Il rientro a scuola dopo alcuni giorni di assenza diventa di nuovo soggetto alla consegna del certificato medico che attesta la non presenza dello stato di malattia. Ma vale solo per poco più di 700 mila alunni. Fermo restando che rimane per tutti la regola di comunicare in anticipo la scuola in caso di un’assenza legata a motivi non attinenti alla propria salute, ricordiamo che solamente la giunta regionale Lazio in questi giorni ha nuovamente previsto l’obbligo, cancellato qualche anno fa, di presentare la certificazione medica.
Nella regione guidata da Nicola Zingaretti, in particolare dopo un’assenza superiore ai 3 giorni si è stabilito che servirà il certificato medico per rientrare nelle scuole dell’infanzia; per la scuola dell’obbligo e la scuola secondaria di secondo grado, il certificato dovrà essere consegnato al ritorno a scuola qualora ci si assenti per oltre 5 giorni.
Nel caso invece di studente con infezione da Covid accertata, sarà il Sistema di sanità pubblica ad attestare l’avvenuta guarigione per la riammissione a scuola, come confermato dal ministro della Salute Roberto Speranza alcuni giorni fa.
In Veneto, Liguria e Piemonte si è stabilito che è sufficiente l’autocertificazione dei genitori che però presuppone il via libera del pediatra.
In Emilia Romagna, invece, il certificato medico per il rientro a scuola dalla malattia non è proprio contemplato.
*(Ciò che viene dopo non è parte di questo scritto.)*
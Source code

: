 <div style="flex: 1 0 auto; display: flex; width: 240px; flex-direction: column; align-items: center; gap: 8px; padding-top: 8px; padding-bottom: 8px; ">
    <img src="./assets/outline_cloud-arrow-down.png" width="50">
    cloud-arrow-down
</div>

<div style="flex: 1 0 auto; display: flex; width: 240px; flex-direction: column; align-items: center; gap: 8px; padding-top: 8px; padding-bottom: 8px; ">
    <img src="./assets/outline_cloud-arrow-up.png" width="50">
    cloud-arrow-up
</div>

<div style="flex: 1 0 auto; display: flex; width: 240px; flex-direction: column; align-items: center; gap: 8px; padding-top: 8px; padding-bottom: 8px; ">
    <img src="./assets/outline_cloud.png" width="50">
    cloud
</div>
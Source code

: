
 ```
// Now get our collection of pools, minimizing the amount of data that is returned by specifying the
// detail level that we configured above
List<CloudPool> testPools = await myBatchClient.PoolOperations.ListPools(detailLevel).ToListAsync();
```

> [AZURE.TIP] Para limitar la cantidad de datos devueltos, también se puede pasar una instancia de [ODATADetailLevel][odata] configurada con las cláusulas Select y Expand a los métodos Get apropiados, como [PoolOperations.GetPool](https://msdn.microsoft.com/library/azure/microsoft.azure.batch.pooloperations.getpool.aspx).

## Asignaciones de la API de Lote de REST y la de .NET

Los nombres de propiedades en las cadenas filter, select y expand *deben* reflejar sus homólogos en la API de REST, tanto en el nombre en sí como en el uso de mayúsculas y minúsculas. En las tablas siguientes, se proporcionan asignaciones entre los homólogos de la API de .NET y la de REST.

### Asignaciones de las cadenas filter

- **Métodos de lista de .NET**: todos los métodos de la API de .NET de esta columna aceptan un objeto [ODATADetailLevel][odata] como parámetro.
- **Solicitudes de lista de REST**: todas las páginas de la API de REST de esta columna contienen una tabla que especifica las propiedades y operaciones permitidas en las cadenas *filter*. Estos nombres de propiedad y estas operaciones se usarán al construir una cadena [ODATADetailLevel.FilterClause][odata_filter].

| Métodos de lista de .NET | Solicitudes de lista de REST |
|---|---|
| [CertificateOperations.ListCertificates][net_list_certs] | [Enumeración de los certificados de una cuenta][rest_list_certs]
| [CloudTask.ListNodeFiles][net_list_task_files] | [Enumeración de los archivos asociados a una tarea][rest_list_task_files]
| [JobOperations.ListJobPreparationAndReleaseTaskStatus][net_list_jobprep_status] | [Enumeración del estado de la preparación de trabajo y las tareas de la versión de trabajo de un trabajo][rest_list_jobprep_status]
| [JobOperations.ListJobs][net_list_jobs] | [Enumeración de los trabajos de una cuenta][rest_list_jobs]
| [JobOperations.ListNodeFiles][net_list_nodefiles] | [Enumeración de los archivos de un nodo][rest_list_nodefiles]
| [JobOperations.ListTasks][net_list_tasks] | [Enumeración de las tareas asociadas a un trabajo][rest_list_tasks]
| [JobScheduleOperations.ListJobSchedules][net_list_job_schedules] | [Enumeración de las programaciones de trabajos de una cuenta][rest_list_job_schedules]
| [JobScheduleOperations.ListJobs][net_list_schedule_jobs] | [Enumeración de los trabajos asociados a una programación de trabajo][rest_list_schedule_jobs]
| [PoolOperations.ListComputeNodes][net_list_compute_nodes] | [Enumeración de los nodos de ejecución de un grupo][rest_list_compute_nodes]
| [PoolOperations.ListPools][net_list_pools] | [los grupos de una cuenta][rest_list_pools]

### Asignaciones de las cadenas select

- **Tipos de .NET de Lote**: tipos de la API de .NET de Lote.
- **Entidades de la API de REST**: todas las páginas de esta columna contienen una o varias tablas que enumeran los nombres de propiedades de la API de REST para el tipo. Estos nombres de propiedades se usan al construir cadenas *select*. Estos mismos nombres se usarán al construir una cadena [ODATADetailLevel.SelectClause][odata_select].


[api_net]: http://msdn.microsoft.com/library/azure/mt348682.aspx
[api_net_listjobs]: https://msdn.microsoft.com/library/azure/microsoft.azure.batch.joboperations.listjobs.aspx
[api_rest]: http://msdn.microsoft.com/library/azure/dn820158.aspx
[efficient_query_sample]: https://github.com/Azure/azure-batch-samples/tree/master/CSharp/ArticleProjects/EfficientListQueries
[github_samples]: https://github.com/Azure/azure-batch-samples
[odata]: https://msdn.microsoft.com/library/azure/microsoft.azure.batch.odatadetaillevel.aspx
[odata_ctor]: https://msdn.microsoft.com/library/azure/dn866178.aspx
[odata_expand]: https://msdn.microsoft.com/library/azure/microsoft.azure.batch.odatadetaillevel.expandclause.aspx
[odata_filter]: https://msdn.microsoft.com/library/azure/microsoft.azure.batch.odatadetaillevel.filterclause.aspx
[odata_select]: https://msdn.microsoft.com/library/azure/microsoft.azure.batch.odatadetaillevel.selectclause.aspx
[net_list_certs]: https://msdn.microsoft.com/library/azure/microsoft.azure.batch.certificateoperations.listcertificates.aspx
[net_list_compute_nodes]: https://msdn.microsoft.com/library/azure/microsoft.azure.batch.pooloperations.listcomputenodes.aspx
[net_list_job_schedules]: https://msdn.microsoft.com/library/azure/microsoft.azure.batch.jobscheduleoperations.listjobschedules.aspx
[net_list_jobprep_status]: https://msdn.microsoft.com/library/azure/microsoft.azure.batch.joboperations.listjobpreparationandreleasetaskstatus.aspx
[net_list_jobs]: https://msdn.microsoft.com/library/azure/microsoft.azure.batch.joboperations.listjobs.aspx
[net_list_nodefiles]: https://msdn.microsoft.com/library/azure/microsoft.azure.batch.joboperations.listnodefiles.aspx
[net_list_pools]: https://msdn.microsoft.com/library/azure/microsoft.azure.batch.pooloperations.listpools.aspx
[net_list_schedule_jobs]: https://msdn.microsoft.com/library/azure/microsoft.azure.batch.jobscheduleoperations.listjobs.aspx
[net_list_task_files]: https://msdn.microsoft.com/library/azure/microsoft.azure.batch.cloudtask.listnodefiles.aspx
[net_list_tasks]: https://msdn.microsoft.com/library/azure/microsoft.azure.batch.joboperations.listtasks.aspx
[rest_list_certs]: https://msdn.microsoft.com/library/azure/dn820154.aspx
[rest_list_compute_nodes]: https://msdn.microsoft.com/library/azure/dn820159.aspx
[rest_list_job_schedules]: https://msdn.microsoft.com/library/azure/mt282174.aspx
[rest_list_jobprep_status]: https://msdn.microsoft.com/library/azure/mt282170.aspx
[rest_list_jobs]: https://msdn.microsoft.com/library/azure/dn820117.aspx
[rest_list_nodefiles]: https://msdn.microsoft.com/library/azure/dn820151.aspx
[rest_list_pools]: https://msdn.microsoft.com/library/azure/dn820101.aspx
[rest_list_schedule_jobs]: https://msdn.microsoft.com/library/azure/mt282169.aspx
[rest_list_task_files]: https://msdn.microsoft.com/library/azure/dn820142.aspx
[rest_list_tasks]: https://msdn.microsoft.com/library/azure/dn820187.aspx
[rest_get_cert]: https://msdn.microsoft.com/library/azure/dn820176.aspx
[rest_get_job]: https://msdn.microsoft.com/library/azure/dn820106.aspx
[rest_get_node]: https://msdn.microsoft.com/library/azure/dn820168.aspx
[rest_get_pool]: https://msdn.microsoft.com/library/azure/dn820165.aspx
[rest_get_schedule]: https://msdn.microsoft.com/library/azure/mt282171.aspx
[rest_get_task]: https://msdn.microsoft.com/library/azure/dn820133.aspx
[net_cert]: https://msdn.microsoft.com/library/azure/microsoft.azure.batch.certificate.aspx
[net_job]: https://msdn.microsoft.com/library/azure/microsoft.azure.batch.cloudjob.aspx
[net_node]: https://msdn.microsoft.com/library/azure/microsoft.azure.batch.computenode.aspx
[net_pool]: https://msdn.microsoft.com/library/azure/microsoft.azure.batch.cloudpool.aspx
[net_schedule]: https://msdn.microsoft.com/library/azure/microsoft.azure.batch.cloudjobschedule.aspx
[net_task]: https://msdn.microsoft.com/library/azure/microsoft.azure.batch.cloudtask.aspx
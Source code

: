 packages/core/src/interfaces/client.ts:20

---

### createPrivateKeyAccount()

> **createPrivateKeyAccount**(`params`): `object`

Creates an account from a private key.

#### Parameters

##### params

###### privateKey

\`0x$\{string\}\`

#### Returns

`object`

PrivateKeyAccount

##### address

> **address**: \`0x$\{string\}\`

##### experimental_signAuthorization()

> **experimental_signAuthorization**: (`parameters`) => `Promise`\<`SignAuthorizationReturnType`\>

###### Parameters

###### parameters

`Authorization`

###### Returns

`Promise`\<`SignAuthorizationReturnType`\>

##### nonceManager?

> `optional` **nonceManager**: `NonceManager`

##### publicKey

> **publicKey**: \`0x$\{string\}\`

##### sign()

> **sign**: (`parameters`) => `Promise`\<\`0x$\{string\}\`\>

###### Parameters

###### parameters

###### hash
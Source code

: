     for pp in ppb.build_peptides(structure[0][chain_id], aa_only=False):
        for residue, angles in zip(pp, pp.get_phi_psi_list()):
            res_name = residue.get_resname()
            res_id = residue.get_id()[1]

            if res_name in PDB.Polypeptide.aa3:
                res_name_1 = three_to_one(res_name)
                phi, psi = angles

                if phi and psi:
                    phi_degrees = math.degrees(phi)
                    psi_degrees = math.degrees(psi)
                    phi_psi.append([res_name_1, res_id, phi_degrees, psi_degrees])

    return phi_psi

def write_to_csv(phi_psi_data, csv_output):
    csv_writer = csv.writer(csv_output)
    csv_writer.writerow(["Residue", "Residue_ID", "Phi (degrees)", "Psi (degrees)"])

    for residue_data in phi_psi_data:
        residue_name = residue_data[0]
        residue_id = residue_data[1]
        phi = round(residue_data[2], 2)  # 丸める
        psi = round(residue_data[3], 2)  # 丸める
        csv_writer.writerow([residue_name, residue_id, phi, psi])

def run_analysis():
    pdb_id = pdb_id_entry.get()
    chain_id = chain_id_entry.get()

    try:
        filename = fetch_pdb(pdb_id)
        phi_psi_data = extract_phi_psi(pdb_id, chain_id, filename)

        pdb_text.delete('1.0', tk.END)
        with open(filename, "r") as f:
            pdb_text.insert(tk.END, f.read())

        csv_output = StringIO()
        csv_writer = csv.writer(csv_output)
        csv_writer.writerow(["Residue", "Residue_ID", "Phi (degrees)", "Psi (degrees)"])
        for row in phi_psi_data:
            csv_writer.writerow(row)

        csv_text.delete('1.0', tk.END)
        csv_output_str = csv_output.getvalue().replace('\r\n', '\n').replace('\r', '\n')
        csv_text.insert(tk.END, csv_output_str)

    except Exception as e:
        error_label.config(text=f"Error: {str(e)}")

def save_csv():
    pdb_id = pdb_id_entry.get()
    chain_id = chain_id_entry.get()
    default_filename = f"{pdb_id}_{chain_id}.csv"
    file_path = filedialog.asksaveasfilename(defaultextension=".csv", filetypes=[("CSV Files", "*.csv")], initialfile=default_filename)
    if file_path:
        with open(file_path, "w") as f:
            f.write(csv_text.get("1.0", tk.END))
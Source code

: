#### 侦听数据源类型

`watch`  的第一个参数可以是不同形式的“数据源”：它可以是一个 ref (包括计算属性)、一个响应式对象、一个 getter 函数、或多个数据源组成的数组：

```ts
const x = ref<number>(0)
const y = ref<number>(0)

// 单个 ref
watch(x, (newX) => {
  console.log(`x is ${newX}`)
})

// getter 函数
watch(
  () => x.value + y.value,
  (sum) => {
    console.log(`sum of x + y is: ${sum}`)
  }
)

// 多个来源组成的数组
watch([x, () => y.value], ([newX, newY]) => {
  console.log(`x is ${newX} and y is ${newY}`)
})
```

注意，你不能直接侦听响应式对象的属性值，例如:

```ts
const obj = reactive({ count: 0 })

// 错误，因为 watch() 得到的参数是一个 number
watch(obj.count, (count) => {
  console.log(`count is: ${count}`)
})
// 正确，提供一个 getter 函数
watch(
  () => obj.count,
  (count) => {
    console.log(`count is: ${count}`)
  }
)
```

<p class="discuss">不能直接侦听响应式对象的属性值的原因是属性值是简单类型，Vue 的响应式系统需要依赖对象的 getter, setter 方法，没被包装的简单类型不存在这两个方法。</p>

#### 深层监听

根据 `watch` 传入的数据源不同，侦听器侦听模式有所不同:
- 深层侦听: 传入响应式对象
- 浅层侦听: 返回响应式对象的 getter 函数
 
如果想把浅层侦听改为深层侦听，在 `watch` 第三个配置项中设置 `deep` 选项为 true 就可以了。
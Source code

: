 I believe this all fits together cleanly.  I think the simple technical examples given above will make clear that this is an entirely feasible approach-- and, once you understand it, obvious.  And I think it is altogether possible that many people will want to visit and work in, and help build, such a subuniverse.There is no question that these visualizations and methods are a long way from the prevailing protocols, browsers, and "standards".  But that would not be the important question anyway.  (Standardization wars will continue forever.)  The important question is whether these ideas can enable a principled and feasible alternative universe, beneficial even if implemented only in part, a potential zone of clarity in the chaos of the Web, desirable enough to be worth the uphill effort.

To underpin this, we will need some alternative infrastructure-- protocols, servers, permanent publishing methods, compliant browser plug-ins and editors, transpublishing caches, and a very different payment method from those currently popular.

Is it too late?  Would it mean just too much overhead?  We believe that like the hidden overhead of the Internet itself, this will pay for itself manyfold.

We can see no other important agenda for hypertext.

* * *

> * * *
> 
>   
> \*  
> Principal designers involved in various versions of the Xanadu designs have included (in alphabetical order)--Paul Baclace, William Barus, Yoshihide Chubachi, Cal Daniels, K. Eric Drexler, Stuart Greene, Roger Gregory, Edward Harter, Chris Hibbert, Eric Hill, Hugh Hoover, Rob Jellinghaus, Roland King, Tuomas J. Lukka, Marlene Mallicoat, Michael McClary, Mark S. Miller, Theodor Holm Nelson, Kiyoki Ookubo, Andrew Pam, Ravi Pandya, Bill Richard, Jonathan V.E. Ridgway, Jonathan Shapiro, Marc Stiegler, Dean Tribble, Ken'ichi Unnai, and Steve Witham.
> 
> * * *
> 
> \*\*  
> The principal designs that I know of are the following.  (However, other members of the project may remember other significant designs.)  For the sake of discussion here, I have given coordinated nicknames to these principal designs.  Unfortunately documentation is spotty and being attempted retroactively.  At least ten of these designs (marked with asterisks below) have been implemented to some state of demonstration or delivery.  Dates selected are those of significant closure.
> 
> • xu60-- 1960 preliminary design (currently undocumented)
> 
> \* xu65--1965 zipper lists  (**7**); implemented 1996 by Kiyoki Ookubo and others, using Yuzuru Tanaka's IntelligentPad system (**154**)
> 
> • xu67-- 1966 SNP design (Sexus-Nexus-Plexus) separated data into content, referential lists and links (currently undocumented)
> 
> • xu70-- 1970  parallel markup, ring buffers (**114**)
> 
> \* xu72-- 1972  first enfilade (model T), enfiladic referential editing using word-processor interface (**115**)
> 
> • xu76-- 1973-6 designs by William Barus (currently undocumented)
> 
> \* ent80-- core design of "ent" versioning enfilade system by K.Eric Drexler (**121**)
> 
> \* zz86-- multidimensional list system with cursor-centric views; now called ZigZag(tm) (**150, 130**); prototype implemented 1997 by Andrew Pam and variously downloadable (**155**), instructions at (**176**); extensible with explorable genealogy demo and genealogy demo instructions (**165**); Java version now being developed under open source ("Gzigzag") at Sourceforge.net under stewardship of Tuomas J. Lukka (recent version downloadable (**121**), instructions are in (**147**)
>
A meno che non si tratti di patologie legate in qualche modo al Coronavirus: in tal caso, sarà il pediatra o il medico di famiglia a valutare se richiedere l’esecuzione del tampone diagnostico.
I dirigenti scolastici iscritti si però dicono d’accordo con quelle giunte regionali che hanno optato, in tempo di Covid-19, nella reintroduzione del certificato medico dopo l’assenza per malattia.
Il presidente Anp, Antonello Giannelli, a colloquio con l’Ansa, reclama “chiarezza: la riammissione a scuola, ad oggi, diversamente da come avveniva in passato, avviene senza certificati medici. Se uno studente si assenta e la scuola non sa il perché (ovvero non rientra nei casi Covid) potrebbe avere anche il virus ma se nessun medico lo ha visitato saremmo di fronte a una riammissione non ottimale”.
“Allora bisognerebbe reintrodurre un obbligo di certificazione al rientro. Almeno sopra i tre giorni di malattia”, conclude Giannelli.
Una posizione molto simile è quella di Roberta Fanfarillo, che coordina i dirigenti scolastici della Flc-Cgil, secondo la quale “per le scuole sarebbe utile avere il certificato per il ritorno in classe”, perché “rappresenta la certezza della guarigione dell’allievo”.
“Soprattutto, abbiamo bisogno di indicazioni certe, non contraddittorie”, conclude Fanfarillo.
l problema, tuttavia, non è di così facile soluzione. Perché il medico di base che rilascia la certificazione medica di riammissione in classe, qualora l’alunno dovesse avere avuto della febbre, qualche colpo di tosse o difficoltà respiratoria o avesse avvertito spossatezza, potrebbe allora pretendere anche l’esito di un test del tampone che attesti la negatività al Covid-19.
Ed in tal caso, se il medico chiede il tempone, l’alunno sarebbe costretto ad attendere qualche altro giorni (probabilmente un paio), prima di tornare in classe. Sperando che non risulti positivo.